Task goal: Restate the listing word for word; omit the images.

----------

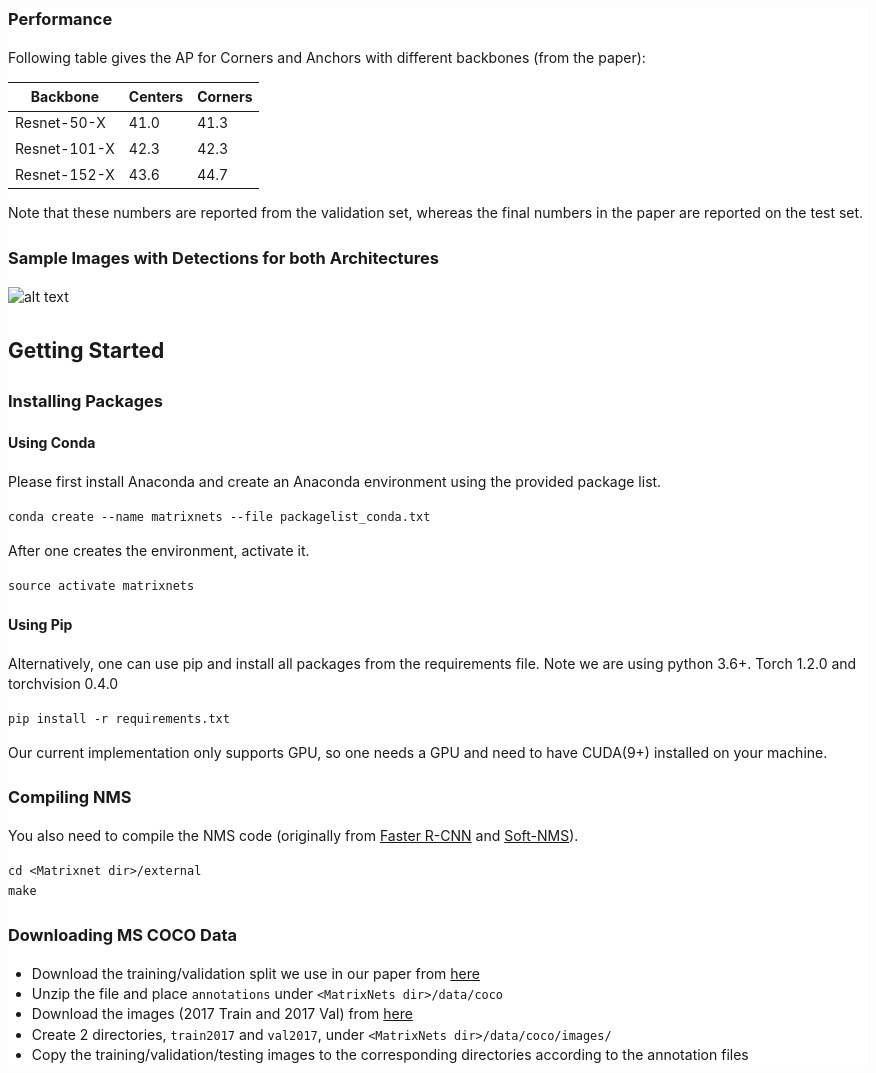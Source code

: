 ### Performance

Following table gives the AP for Corners and Anchors with different backbones (from the paper):

|Backbone |Centers |Corners|
| -------| ---------| ------- |
|Resnet-50-X   |41.0 | 41.3 |
|Resnet-101-X  |42.3 | 42.3 |
|Resnet-152-X | 43.6 | 44.7|

Note that these numbers are reported from the validation set, whereas the final numbers in the paper are reported on the test set. 

### Sample Images with Detections for both Architectures

![alt text](https://github.com/arashwan/matrixnet/blob/master/images//figure7.png)


## Getting Started

### Installing Packages
#### Using Conda
Please first install Anaconda and create an Anaconda environment using the provided package list.
```
conda create --name matrixnets --file packagelist_conda.txt
```

After one creates the environment, activate it.
```
source activate matrixnets
```
#### Using Pip
Alternatively, one can use pip and install all packages from the requirements file. Note we are using python 3.6+. Torch 1.2.0 and torchvision 0.4.0

```
pip install -r requirements.txt
```

Our current implementation only supports GPU, so one needs a GPU and need to have CUDA(9+)  installed on your machine.

### Compiling NMS
You also need to compile the NMS code (originally from [Faster R-CNN](https://github.com/rbgirshick/py-faster-rcnn/blob/master/lib/nms/cpu_nms.pyx) and [Soft-NMS](https://github.com/bharatsingh430/soft-nms/blob/master/lib/nms/cpu_nms.pyx)).
```
cd <Matrixnet dir>/external
make
```
### Downloading MS COCO Data
- Download the training/validation split we use in our paper from [here](http://images.cocodataset.org/annotations/annotations_trainval2017.zip) 
- Unzip the file and place `annotations` under `<MatrixNets dir>/data/coco`
- Download the images (2017 Train and 2017 Val) from [here](http://cocodataset.org/#download)
- Create 2 directories, `train2017` and `val2017`, under `<MatrixNets dir>/data/coco/images/`
- Copy the training/validation/testing images to the corresponding directories according to the annotation files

----------

Result of the task:
Source code

: ### Performance

Following table gives the AP for Corners and Anchors with different backbones (from the paper):

|Backbone |Centers |Corners|
| -------| ---------| ------- |
|Resnet-50-X   |41.0 | 41.3 |
|Resnet-101-X  |42.3 | 42.3 |
|Resnet-152-X | 43.6 | 44.7|

Note that these numbers are reported from the validation set, whereas the final numbers in the paper are reported on the test set. 

### Sample Images with Detections for both Architectures

![alt text](https://github.com/arashwan/matrixnet/blob/master/images//figure7.png)


## Getting Started

### Installing Packages
#### Using Conda
Please first install Anaconda and create an Anaconda environment using the provided package list.
```
conda create --name matrixnets --file packagelist_conda.txt
```

After one creates the environment, activate it.
```
source activate matrixnets
```
#### Using Pip
Alternatively, one can use pip and install all packages from the requirements file. Note we are using python 3.6+. Torch 1.2.0 and torchvision 0.4.0

```
pip install -r requirements.txt
```

Our current implementation only supports GPU, so one needs a GPU and need to have CUDA(9+)  installed on your machine.

### Compiling NMS
You also need to compile the NMS code (originally from [Faster R-CNN](https://github.com/rbgirshick/py-faster-rcnn/blob/master/lib/nms/cpu_nms.pyx) and [Soft-NMS](https://github.com/bharatsingh430/soft-nms/blob/master/lib/nms/cpu_nms.pyx)).
```
cd <Matrixnet dir>/external
make
```
### Downloading MS COCO Data
- Download the training/validation split we use in our paper from [here](http://images.cocodataset.org/annotations/annotations_trainval2017.zip) 
- Unzip the file and place `annotations` under `<MatrixNets dir>/data/coco`
- Download the images (2017 Train and 2017 Val) from [here](http://cocodataset.org/#download)
- Create 2 directories, `train2017` and `val2017`, under `<MatrixNets dir>/data/coco/images/`
- Copy the training/validation/testing images to the corresponding directories according to the annotation files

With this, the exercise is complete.